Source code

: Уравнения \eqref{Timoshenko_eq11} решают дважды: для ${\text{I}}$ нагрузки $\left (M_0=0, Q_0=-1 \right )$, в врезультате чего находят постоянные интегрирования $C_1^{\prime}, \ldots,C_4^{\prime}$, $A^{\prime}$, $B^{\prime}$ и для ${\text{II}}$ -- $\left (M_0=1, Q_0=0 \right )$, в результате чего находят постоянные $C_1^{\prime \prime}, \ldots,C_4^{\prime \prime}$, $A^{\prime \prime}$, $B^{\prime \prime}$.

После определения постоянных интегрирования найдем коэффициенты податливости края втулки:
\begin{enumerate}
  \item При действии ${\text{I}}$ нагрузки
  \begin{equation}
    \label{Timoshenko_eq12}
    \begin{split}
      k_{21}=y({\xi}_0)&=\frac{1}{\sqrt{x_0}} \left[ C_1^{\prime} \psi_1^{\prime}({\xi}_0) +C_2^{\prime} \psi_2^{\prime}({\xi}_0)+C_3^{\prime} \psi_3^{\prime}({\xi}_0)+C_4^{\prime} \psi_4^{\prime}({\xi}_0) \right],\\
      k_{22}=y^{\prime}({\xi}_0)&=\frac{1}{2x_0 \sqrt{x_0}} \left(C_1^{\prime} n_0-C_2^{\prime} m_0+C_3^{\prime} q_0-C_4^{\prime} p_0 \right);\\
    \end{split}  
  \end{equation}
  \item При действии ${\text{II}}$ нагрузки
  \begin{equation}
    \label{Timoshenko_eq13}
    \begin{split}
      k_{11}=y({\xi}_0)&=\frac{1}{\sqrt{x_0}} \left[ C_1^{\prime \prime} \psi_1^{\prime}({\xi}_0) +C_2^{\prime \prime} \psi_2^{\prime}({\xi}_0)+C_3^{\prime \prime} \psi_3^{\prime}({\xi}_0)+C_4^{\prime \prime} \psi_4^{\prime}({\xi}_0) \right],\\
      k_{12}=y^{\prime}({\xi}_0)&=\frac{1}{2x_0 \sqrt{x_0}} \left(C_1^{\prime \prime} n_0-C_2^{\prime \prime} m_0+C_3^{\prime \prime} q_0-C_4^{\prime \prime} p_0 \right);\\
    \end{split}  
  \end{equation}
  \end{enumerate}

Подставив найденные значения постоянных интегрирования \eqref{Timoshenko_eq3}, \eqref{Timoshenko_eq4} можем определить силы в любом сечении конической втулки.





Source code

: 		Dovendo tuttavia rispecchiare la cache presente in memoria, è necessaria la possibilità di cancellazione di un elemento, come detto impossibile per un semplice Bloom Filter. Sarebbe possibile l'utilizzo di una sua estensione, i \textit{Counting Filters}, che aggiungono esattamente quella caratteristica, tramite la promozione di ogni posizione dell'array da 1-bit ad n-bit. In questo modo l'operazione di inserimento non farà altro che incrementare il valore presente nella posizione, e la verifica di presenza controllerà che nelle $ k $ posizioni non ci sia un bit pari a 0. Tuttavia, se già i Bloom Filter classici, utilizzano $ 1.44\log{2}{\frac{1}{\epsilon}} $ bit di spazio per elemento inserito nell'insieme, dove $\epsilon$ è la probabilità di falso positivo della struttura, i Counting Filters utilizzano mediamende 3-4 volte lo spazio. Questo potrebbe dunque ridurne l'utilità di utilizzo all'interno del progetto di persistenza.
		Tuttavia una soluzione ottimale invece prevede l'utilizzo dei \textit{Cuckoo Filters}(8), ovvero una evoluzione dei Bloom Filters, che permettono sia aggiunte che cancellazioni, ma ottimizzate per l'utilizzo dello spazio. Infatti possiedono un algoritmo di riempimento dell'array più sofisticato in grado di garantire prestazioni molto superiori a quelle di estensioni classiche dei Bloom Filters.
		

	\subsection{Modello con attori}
□ □ □ □ □
§ **What you will do**
Each line in the records above with "prime" must be returned.

§ **Exercise answer**
: Уравнения \eqref{Timoshenko_eq11} решают дважды: для ${\text{I}}$ нагрузки $\left (M_0=0, Q_0=-1 \right )$, в врезультате чего находят постоянные интегрирования $C_1^{\prime}, \ldots,C_4^{\prime}$, $A^{\prime}$, $B^{\prime}$ и для ${\text{II}}$ -- $\left (M_0=1, Q_0=0 \right )$, в результате чего находят постоянные $C_1^{\prime \prime}, \ldots,C_4^{\prime \prime}$, $A^{\prime \prime}$, $B^{\prime \prime}$.
      k_{21}=y({\xi}_0)&=\frac{1}{\sqrt{x_0}} \left[ C_1^{\prime} \psi_1^{\prime}({\xi}_0) +C_2^{\prime} \psi_2^{\prime}({\xi}_0)+C_3^{\prime} \psi_3^{\prime}({\xi}_0)+C_4^{\prime} \psi_4^{\prime}({\xi}_0) \right],\\
      k_{22}=y^{\prime}({\xi}_0)&=\frac{1}{2x_0 \sqrt{x_0}} \left(C_1^{\prime} n_0-C_2^{\prime} m_0+C_3^{\prime} q_0-C_4^{\prime} p_0 \right);\\
      k_{11}=y({\xi}_0)&=\frac{1}{\sqrt{x_0}} \left[ C_1^{\prime \prime} \psi_1^{\prime}({\xi}_0) +C_2^{\prime \prime} \psi_2^{\prime}({\xi}_0)+C_3^{\prime \prime} \psi_3^{\prime}({\xi}_0)+C_4^{\prime \prime} \psi_4^{\prime}({\xi}_0) \right],\\
      k_{12}=y^{\prime}({\xi}_0)&=\frac{1}{2x_0 \sqrt{x_0}} \left(C_1^{\prime \prime} n_0-C_2^{\prime \prime} m_0+C_3^{\prime \prime} q_0-C_4^{\prime \prime} p_0 \right);\\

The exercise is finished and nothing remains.